- _Directions_: Whenever a line below includes the word "sabbath", copy that line.

....

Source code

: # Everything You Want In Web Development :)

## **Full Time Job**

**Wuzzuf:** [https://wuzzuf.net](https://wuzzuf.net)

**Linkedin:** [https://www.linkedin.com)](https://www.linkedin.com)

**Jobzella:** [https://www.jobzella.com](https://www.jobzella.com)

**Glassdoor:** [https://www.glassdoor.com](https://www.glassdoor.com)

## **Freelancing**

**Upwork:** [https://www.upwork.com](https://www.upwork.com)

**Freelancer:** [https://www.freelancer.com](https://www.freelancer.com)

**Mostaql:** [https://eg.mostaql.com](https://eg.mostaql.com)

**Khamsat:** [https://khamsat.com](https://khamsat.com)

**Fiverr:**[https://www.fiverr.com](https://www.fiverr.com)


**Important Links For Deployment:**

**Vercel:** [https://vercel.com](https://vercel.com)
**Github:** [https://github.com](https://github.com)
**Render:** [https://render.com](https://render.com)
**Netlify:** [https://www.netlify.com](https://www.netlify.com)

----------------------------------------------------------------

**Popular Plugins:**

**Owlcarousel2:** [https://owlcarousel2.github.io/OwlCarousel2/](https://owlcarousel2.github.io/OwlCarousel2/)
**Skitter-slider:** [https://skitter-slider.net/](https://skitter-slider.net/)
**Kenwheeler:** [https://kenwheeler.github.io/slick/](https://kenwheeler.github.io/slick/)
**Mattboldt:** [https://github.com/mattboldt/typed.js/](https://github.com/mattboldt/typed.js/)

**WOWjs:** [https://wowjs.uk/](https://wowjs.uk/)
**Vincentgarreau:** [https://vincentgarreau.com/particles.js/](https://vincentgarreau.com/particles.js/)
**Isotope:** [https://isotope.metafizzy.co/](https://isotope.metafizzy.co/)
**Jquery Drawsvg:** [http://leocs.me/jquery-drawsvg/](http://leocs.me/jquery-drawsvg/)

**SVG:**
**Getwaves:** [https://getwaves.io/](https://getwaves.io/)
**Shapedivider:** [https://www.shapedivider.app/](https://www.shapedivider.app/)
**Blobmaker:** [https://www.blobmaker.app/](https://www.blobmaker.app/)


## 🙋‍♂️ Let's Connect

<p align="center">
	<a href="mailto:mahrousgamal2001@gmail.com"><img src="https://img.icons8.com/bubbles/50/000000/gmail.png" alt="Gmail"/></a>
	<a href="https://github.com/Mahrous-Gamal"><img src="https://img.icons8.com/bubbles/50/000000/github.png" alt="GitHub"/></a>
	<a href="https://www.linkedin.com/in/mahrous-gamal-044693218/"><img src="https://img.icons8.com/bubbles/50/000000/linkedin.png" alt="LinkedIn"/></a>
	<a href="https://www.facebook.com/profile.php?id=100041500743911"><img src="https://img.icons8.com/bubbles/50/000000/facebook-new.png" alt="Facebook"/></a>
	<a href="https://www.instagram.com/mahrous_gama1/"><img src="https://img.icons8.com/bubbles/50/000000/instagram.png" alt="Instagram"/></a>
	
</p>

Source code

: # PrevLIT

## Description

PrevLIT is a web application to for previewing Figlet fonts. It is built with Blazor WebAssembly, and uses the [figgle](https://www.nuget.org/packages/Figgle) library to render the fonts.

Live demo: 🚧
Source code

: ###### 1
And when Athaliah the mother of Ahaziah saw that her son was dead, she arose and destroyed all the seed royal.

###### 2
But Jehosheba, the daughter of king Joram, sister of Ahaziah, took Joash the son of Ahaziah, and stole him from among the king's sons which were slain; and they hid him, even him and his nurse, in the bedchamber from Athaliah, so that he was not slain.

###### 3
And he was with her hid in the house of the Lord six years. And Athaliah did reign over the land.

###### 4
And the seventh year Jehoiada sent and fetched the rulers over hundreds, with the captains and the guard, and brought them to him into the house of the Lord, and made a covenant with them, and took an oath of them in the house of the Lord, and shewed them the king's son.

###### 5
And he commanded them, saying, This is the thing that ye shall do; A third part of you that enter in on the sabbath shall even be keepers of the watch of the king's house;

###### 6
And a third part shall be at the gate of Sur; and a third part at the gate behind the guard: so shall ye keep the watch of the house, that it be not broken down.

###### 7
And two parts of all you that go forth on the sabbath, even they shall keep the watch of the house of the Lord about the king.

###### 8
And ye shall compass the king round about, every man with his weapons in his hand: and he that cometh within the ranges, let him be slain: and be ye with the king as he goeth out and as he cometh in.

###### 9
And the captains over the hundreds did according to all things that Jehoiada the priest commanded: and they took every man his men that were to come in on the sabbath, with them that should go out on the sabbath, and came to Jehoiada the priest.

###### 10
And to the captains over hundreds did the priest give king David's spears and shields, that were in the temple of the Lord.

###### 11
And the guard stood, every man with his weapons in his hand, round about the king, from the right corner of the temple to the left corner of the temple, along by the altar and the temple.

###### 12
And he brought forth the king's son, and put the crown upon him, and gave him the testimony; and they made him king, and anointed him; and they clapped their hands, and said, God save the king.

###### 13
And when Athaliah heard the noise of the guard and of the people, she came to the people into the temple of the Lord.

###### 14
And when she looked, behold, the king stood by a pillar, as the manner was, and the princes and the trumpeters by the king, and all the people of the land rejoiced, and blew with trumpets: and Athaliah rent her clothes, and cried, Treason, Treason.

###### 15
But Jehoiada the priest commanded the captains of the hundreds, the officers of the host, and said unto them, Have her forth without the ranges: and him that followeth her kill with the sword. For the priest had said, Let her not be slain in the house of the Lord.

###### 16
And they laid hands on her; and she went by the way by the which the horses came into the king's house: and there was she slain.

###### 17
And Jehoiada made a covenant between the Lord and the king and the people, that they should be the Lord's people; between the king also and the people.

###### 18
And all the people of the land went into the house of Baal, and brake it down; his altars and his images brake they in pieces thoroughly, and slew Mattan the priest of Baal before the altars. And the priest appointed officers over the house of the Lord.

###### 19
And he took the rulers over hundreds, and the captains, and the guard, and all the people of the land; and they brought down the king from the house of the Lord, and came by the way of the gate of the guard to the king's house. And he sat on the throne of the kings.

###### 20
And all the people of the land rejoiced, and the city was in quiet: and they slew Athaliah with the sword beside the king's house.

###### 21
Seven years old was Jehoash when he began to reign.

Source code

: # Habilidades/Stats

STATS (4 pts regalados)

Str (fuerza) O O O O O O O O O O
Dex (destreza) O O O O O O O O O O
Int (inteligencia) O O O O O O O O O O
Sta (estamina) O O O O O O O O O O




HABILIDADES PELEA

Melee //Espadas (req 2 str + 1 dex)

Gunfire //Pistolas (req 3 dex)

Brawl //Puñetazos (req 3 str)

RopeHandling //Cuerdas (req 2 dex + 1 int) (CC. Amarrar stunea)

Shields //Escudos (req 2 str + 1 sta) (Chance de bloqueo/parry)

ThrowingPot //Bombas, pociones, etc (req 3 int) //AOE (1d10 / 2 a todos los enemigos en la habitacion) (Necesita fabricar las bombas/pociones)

....

- _Expected answer_:
And he commanded them, saying, This is the thing that ye shall do; A third part of you that enter in on the sabbath shall even be keepers of the watch of the king's house;
And two parts of all you that go forth on the sabbath, even they shall keep the watch of the house of the Lord about the king.
And the captains over the hundreds did according to all things that Jehoiada the priest commanded: and they took every man his men that were to come in on the sabbath, with them that should go out on the sabbath, and came to Jehoiada the priest.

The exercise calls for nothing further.